Sunday, 11 March 2007

Chloe

Laneway

Chloe is a city that has never seen sunlight. A quirk of fate finds her located in a valley so steep that even summer's apex affords only a teasing hint of Sol's outer radiation.

The people of Chloe know this and know it better than they know themselves - that the sun will leave them little more than scattered ash and smoking shoes if it somehow crosses their path, or they its. Generation after generation has shared stories of foolhardy souls who ventured over the rise of the hill, never to return again - victims of their own misguided bravado.

The more adventurous children, emboldened by mutual egging, will venture up the face of the steep northern hill in winter, chatting gaily at first and twittering with nervous anticipation, but growing more sombre as they near the top.
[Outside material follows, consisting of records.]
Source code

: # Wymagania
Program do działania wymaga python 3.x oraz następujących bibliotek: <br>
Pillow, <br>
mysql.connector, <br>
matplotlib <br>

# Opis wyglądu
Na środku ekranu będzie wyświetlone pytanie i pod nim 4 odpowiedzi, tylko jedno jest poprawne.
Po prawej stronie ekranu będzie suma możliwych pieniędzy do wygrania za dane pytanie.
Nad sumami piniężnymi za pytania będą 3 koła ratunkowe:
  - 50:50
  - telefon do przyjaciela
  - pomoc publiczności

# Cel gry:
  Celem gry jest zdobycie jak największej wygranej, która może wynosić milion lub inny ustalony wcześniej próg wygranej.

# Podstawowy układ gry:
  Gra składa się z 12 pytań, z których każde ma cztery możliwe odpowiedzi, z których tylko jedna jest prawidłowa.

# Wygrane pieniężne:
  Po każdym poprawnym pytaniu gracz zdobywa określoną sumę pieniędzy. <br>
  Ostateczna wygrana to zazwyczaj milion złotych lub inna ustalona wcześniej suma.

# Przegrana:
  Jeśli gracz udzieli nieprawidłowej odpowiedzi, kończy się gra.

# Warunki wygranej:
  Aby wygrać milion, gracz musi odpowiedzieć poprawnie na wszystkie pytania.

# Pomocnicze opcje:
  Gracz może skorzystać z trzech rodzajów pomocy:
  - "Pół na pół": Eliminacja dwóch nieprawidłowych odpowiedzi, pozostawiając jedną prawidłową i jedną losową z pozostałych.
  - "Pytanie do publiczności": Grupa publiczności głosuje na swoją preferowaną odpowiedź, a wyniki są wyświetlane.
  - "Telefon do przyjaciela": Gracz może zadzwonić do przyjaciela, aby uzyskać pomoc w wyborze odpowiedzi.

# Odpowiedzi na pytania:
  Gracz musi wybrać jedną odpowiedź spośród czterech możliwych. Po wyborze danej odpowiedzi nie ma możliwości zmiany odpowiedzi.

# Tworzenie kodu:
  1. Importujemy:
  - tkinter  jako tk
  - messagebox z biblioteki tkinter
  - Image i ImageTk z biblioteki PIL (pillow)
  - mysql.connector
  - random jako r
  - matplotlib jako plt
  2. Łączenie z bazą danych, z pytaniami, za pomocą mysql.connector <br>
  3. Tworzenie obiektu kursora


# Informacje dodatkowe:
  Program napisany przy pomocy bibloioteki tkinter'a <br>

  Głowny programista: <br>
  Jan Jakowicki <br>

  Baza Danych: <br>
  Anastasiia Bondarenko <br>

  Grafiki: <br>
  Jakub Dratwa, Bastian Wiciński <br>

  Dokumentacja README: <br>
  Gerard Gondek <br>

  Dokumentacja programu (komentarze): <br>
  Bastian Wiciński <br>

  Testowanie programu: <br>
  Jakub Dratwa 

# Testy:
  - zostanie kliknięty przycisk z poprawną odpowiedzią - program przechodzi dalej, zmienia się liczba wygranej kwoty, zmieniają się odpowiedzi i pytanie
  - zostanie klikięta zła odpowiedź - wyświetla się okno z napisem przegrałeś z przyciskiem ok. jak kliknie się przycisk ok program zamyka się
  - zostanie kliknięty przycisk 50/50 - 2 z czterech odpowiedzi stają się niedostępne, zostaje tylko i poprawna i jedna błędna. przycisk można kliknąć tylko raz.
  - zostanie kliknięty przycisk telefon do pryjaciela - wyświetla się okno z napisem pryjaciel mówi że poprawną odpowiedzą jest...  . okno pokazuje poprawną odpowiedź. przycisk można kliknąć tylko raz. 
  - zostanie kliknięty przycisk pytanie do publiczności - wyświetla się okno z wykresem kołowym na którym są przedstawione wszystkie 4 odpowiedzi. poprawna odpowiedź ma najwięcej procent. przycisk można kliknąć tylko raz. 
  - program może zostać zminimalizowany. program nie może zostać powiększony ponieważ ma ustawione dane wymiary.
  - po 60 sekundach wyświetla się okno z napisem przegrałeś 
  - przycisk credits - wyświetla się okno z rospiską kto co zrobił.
The silence that soon envelopes them, vibrating with the fear that a mistaken step could see them perish, reinforces the perilous nature of their venture.

A narrow outcrop of rock near the top marks the outermost limit of their courage, a demarcation of their destiny. The breeze carrying with it perfumed warning of sunshine's imminence warns them not to go any further. They heed this warning above all others.

They leave their offerings - carved figures, small stones and bright beads, short pieces of coloured string. These they add to the growing pile of tokens, humble gestures to the absent yet ever-present sun.

Chloe may not have seen the sun, but don't think it's no less in her thoughts than for the rest of us. Quite the converse is in fact true. Everything about her can be related, in ways small and not so small, to their troubled relationship. Her people - pale, drawn figures, sallow of skin though remarkably cool of temperament - spend long hours in thought and conversation about the day of its eventual return.

They know it will happen. Many, indeed, secretly hope it will be in their time, but nobody will say as much. They know it will mean the end of them all, of life as they know it, but it has long had such a command over their life that the desire to finally meet this maker is so magnetic their dreams are richly soaked in bright golden licks of flame and combustion.

There is, of course, a time when the people of Chloe are reunited with the sun. In death they are sent to her and become part of her. Wrapped in crisp, unused, pure white sheets, they wait. A pyre is built. Amidst incantations from family members, the body is placed into the heart of the dancing flames. The soul of the deceased, until then trapped in the body, joins the smoke spiralling skyward. They watch as it passes high above the city, reaching the top of the hill and mingling with the sun's light, entwining and joining her.

This is why she will return one day - to see the city from which she has come, to return home. For she is entirely of Chloe - she is Chloe's past, she shapes her present and she is her only imaginable future.